* **Problem to work on**
Which lines of the entries below run from the one holding "The documentation for" to the one holding "There is some", inclusive? Set down exactly those lines and no others.
• • • • •
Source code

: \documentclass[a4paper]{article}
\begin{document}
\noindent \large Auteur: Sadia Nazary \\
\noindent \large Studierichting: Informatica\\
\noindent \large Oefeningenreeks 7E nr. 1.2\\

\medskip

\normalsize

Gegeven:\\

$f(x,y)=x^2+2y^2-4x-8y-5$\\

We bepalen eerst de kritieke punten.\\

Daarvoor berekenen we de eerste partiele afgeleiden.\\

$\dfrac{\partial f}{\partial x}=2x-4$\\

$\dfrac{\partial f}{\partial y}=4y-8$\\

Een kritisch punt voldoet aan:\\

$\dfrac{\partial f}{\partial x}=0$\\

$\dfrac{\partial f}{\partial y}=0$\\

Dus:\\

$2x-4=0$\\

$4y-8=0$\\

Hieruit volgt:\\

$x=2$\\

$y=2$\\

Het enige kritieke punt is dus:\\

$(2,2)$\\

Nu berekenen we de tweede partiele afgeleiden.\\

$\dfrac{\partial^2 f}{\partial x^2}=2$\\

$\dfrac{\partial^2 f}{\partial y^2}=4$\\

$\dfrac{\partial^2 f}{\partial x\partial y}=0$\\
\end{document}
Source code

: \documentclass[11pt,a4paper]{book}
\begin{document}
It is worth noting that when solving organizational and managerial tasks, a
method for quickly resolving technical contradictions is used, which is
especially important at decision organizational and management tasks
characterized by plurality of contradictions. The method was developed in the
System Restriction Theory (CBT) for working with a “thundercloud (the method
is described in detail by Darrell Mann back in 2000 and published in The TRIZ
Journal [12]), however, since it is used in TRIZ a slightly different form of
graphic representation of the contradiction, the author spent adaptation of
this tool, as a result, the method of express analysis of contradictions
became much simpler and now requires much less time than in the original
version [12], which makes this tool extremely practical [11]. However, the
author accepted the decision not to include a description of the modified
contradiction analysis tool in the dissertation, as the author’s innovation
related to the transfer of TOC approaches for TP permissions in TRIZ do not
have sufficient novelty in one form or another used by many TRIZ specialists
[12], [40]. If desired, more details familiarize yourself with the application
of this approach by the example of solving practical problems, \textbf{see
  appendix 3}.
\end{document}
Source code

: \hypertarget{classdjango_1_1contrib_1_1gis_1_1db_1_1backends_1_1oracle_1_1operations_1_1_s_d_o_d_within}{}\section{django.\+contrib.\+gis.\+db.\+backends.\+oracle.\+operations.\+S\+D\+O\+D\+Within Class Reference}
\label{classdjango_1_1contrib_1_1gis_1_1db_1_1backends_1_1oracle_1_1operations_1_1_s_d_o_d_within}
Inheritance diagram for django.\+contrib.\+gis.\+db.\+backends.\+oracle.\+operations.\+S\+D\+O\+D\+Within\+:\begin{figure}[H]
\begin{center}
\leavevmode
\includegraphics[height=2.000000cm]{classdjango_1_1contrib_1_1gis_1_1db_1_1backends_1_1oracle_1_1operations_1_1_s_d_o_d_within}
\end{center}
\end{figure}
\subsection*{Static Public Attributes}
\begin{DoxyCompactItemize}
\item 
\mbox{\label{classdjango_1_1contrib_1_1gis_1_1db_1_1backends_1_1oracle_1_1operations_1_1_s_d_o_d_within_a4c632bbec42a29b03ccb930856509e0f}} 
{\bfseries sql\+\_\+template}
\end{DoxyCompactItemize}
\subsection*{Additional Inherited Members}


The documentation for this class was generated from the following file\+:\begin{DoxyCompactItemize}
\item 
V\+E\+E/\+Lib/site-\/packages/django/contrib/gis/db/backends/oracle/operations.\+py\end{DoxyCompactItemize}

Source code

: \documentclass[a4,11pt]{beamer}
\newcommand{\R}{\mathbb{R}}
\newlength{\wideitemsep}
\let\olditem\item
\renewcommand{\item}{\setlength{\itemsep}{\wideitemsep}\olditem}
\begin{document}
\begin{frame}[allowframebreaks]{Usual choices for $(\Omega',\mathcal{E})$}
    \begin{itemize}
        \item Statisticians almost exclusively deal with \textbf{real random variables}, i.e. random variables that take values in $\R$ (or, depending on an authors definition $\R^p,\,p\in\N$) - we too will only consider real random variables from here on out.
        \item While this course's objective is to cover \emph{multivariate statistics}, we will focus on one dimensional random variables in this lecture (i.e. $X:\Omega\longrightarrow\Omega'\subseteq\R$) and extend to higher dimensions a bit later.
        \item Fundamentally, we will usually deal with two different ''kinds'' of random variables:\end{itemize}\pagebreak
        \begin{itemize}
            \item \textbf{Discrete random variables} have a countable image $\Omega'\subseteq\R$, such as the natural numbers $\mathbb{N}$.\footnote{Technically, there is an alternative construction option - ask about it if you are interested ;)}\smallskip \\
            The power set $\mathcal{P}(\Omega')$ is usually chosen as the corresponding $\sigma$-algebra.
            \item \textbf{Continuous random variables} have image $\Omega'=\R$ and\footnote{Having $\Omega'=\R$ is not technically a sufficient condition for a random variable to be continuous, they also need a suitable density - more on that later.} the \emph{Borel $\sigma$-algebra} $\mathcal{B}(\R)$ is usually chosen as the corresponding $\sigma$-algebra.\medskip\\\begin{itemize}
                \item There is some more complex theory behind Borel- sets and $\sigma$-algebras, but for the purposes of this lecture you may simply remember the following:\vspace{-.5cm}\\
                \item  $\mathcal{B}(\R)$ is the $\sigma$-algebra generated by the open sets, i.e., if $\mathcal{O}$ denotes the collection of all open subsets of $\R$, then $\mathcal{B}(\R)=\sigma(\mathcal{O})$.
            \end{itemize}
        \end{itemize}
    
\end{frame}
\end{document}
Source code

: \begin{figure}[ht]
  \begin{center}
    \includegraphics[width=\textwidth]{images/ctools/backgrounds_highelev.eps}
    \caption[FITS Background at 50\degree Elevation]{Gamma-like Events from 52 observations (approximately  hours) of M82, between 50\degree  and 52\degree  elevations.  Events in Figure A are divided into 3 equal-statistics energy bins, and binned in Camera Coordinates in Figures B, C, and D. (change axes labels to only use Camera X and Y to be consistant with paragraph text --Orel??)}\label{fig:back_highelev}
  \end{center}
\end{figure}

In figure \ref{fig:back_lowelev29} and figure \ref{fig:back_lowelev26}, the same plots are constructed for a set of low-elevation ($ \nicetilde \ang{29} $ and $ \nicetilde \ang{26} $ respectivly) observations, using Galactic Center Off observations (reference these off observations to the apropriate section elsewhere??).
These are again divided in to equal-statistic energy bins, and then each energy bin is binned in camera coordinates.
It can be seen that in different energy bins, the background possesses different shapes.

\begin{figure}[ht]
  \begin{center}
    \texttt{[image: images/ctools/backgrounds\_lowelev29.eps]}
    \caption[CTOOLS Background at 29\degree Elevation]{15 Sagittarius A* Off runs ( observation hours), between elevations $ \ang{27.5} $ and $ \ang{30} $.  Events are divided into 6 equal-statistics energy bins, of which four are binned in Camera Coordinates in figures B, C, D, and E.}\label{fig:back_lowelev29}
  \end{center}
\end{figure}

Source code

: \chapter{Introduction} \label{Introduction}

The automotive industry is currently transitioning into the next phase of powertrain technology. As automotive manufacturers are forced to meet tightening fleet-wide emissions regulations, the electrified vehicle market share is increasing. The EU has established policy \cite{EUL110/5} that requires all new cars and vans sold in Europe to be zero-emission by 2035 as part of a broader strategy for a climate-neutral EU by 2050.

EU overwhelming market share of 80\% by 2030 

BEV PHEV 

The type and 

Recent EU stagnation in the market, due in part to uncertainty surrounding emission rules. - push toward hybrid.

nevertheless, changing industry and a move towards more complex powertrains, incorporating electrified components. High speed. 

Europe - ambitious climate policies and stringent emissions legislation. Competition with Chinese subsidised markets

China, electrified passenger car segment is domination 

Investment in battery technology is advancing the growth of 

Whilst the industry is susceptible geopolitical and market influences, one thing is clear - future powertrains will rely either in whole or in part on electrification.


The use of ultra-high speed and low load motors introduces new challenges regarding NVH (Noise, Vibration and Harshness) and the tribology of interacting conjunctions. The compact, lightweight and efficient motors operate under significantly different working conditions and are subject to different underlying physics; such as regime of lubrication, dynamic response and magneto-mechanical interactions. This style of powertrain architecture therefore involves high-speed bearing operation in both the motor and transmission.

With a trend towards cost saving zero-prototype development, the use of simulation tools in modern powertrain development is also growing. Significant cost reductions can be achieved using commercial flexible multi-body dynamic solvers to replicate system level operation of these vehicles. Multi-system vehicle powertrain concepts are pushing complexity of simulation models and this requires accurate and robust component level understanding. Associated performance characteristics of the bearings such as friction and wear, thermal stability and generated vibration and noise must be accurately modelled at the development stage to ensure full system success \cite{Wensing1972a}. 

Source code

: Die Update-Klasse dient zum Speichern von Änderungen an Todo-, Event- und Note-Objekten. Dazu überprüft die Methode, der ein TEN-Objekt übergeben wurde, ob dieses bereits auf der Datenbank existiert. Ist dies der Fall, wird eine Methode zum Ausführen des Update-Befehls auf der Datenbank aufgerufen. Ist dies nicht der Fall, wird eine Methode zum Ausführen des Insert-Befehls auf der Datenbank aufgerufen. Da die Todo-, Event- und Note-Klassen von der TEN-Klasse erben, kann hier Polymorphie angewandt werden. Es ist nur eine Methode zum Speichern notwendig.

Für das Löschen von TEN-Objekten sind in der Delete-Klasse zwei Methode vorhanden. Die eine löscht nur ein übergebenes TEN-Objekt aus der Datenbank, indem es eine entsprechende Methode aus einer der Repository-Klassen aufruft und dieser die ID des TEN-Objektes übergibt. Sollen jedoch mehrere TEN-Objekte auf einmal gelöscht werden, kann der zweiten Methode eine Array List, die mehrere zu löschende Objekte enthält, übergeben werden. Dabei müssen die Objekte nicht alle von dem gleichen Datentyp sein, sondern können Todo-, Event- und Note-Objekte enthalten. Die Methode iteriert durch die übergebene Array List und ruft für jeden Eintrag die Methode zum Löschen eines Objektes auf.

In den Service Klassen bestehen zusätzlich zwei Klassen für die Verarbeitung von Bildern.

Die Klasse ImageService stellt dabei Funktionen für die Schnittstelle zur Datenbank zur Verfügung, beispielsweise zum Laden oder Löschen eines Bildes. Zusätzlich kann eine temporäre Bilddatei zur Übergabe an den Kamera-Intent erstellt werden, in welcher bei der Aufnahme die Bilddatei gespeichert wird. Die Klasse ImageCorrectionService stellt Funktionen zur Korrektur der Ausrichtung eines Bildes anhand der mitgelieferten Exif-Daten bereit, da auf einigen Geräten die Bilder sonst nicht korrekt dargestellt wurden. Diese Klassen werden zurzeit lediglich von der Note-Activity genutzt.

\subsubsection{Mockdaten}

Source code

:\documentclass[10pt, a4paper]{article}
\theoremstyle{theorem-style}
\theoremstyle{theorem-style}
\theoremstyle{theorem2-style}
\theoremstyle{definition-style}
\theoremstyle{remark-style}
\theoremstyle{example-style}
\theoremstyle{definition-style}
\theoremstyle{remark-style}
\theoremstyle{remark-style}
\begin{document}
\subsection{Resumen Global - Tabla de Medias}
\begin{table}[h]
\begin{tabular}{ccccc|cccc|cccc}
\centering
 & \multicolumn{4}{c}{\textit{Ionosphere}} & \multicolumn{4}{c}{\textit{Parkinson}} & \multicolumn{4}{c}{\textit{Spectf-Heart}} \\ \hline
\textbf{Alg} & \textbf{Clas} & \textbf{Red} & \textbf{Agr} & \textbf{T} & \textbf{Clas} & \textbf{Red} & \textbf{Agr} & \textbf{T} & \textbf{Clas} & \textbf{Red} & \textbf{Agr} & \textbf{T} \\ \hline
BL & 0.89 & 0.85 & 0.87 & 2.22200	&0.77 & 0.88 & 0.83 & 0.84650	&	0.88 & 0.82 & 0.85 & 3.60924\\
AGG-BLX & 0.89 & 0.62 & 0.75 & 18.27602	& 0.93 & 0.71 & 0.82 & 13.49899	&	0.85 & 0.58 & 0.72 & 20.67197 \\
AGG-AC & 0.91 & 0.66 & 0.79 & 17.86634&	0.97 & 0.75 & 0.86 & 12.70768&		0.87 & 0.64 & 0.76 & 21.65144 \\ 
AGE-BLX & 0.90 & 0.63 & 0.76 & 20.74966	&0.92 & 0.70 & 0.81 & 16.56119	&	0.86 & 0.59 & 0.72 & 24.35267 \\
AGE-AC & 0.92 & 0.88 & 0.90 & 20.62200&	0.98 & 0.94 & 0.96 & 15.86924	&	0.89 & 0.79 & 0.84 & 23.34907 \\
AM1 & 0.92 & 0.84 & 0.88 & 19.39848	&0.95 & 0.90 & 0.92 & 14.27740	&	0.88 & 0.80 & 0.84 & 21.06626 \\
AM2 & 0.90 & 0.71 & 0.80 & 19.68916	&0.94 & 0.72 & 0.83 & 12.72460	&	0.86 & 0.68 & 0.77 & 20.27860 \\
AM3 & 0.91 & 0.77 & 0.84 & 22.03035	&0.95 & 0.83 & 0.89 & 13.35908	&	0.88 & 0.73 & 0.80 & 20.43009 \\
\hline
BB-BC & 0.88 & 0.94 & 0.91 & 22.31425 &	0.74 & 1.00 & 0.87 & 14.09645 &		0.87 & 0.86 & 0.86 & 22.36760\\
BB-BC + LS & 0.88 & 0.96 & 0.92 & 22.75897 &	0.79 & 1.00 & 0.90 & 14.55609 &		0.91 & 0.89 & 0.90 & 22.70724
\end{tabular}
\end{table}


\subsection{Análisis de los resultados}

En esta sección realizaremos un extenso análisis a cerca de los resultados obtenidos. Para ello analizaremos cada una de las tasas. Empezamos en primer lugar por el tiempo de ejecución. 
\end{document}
• • • • •
* **Response to the exercise**
The documentation for this class was generated from the following file\+:\begin{DoxyCompactItemize}
\item 
V\+E\+E/\+Lib/site-\/packages/django/contrib/gis/db/backends/oracle/operations.\+py\end{DoxyCompactItemize}

Source code

: \documentclass[a4,11pt]{beamer}
\newcommand{\R}{\mathbb{R}}
\newlength{\wideitemsep}
\let\olditem\item
\renewcommand{\item}{\setlength{\itemsep}{\wideitemsep}\olditem}
\begin{document}
\begin{frame}[allowframebreaks]{Usual choices for $(\Omega',\mathcal{E})$}
    \begin{itemize}
        \item Statisticians almost exclusively deal with \textbf{real random variables}, i.e. random variables that take values in $\R$ (or, depending on an authors definition $\R^p,\,p\in\N$) - we too will only consider real random variables from here on out.
        \item While this course's objective is to cover \emph{multivariate statistics}, we will focus on one dimensional random variables in this lecture (i.e. $X:\Omega\longrightarrow\Omega'\subseteq\R$) and extend to higher dimensions a bit later.
        \item Fundamentally, we will usually deal with two different ''kinds'' of random variables:\end{itemize}\pagebreak
        \begin{itemize}
            \item \textbf{Discrete random variables} have a countable image $\Omega'\subseteq\R$, such as the natural numbers $\mathbb{N}$.\footnote{Technically, there is an alternative construction option - ask about it if you are interested ;)}\smallskip \\
            The power set $\mathcal{P}(\Omega')$ is usually chosen as the corresponding $\sigma$-algebra.
            \item \textbf{Continuous random variables} have image $\Omega'=\R$ and\footnote{Having $\Omega'=\R$ is not technically a sufficient condition for a random variable to be continuous, they also need a suitable density - more on that later.} the \emph{Borel $\sigma$-algebra} $\mathcal{B}(\R)$ is usually chosen as the corresponding $\sigma$-algebra.\medskip\\\begin{itemize}
                \item There is some more complex theory behind Borel- sets and $\sigma$-algebras, but for the purposes of this lecture you may simply remember the following:\vspace{-.5cm}\\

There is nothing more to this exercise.